About this task | The entries are to be reproduced verbatim, and their pictures left out.

Data to use |
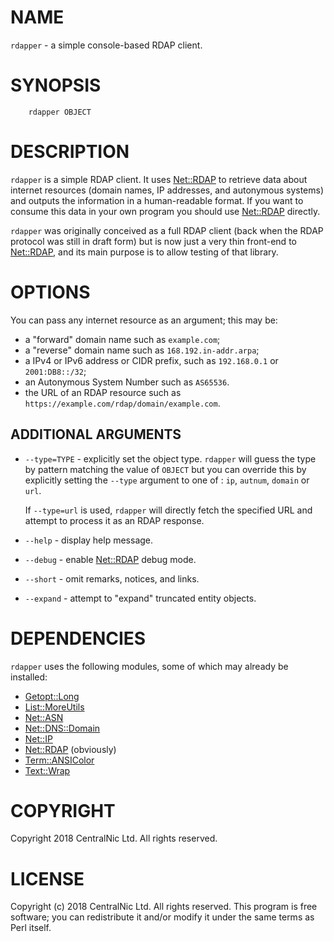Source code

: # NAME

`rdapper` - a simple console-based RDAP client.

# SYNOPSIS

        rdapper OBJECT

# DESCRIPTION

`rdapper` is a simple RDAP client. It uses [Net::RDAP](https://metacpan.org/pod/Net::RDAP) to retrieve
data about internet resources (domain names, IP addresses, and
autonymous systems) and outputs the information in a human-readable
format. If you want to consume this data in your own program you
should use [Net::RDAP](https://metacpan.org/pod/Net::RDAP) directly.

`rdapper` was originally conceived as a full RDAP client (back
when the RDAP protocol was still in draft form) but is now just
a very thin front-end to [Net::RDAP](https://metacpan.org/pod/Net::RDAP), and its main purpose is to
allow testing of that library.

# OPTIONS

You can pass any internet resource as an argument; this may be:

- a "forward" domain name such as `example.com`;
- a "reverse" domain name such as `168.192.in-addr.arpa`;
- a IPv4 or IPv6 address or CIDR prefix, such as `192.168.0.1`
or `2001:DB8::/32`;
- an Autonymous System Number such as `AS65536`.
- the URL of an RDAP resource such as
`https://example.com/rdap/domain/example.com`.

## ADDITIONAL ARGUMENTS

- `--type=TYPE` - explicitly set the object type. `rdapper`
will guess the type by pattern matching the value of `OBJECT` but
you can override this by explicitly setting the `--type` argument
to one of : `ip`, `autnum`, `domain` or `url`.

    If `--type=url` is used, `rdapper` will directly fetch the
    specified URL and attempt to process it as an RDAP response.

- `--help` - display help message.
- `--debug` - enable [Net::RDAP](https://metacpan.org/pod/Net::RDAP) debug mode.
- `--short` - omit remarks, notices, and links.
- `--expand` - attempt to "expand" truncated entity objects.

# DEPENDENCIES

`rdapper` uses the following modules, some of which may already be
installed:

- [Getopt::Long](https://metacpan.org/pod/Getopt::Long)
- [List::MoreUtils](https://metacpan.org/pod/List::MoreUtils)
- [Net::ASN](https://metacpan.org/pod/Net::ASN)
- [Net::DNS::Domain](https://metacpan.org/pod/Net::DNS::Domain)
- [Net::IP](https://metacpan.org/pod/Net::IP)
- [Net::RDAP](https://metacpan.org/pod/Net::RDAP) (obviously)
- [Term::ANSIColor](https://metacpan.org/pod/Term::ANSIColor)
- [Text::Wrap](https://metacpan.org/pod/Text::Wrap)

# COPYRIGHT

Copyright 2018 CentralNic Ltd. All rights reserved.

# LICENSE

Copyright (c) 2018 CentralNic Ltd. All rights reserved. This program is
free software; you can redistribute it and/or modify it under the same
terms as Perl itself.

Worked solution |
Source code

: # NAME

`rdapper` - a simple console-based RDAP client.

# SYNOPSIS

        rdapper OBJECT

# DESCRIPTION

`rdapper` is a simple RDAP client. It uses [Net::RDAP](https://metacpan.org/pod/Net::RDAP) to retrieve
data about internet resources (domain names, IP addresses, and
autonymous systems) and outputs the information in a human-readable
format. If you want to consume this data in your own program you
should use [Net::RDAP](https://metacpan.org/pod/Net::RDAP) directly.

`rdapper` was originally conceived as a full RDAP client (back
when the RDAP protocol was still in draft form) but is now just
a very thin front-end to [Net::RDAP](https://metacpan.org/pod/Net::RDAP), and its main purpose is to
allow testing of that library.

# OPTIONS

You can pass any internet resource as an argument; this may be:

- a "forward" domain name such as `example.com`;
- a "reverse" domain name such as `168.192.in-addr.arpa`;
- a IPv4 or IPv6 address or CIDR prefix, such as `192.168.0.1`
or `2001:DB8::/32`;
- an Autonymous System Number such as `AS65536`.
- the URL of an RDAP resource such as
`https://example.com/rdap/domain/example.com`.

## ADDITIONAL ARGUMENTS

- `--type=TYPE` - explicitly set the object type. `rdapper`
will guess the type by pattern matching the value of `OBJECT` but
you can override this by explicitly setting the `--type` argument
to one of : `ip`, `autnum`, `domain` or `url`.

    If `--type=url` is used, `rdapper` will directly fetch the
    specified URL and attempt to process it as an RDAP response.

- `--help` - display help message.
- `--debug` - enable [Net::RDAP](https://metacpan.org/pod/Net::RDAP) debug mode.
- `--short` - omit remarks, notices, and links.
- `--expand` - attempt to "expand" truncated entity objects.

# DEPENDENCIES

`rdapper` uses the following modules, some of which may already be
installed:

- [Getopt::Long](https://metacpan.org/pod/Getopt::Long)
- [List::MoreUtils](https://metacpan.org/pod/List::MoreUtils)
- [Net::ASN](https://metacpan.org/pod/Net::ASN)
- [Net::DNS::Domain](https://metacpan.org/pod/Net::DNS::Domain)
- [Net::IP](https://metacpan.org/pod/Net::IP)
- [Net::RDAP](https://metacpan.org/pod/Net::RDAP) (obviously)
- [Term::ANSIColor](https://metacpan.org/pod/Term::ANSIColor)
- [Text::Wrap](https://metacpan.org/pod/Text::Wrap)

# COPYRIGHT

Copyright 2018 CentralNic Ltd. All rights reserved.

# LICENSE

Copyright (c) 2018 CentralNic Ltd. All rights reserved. This program is
free software; you can redistribute it and/or modify it under the same
terms as Perl itself.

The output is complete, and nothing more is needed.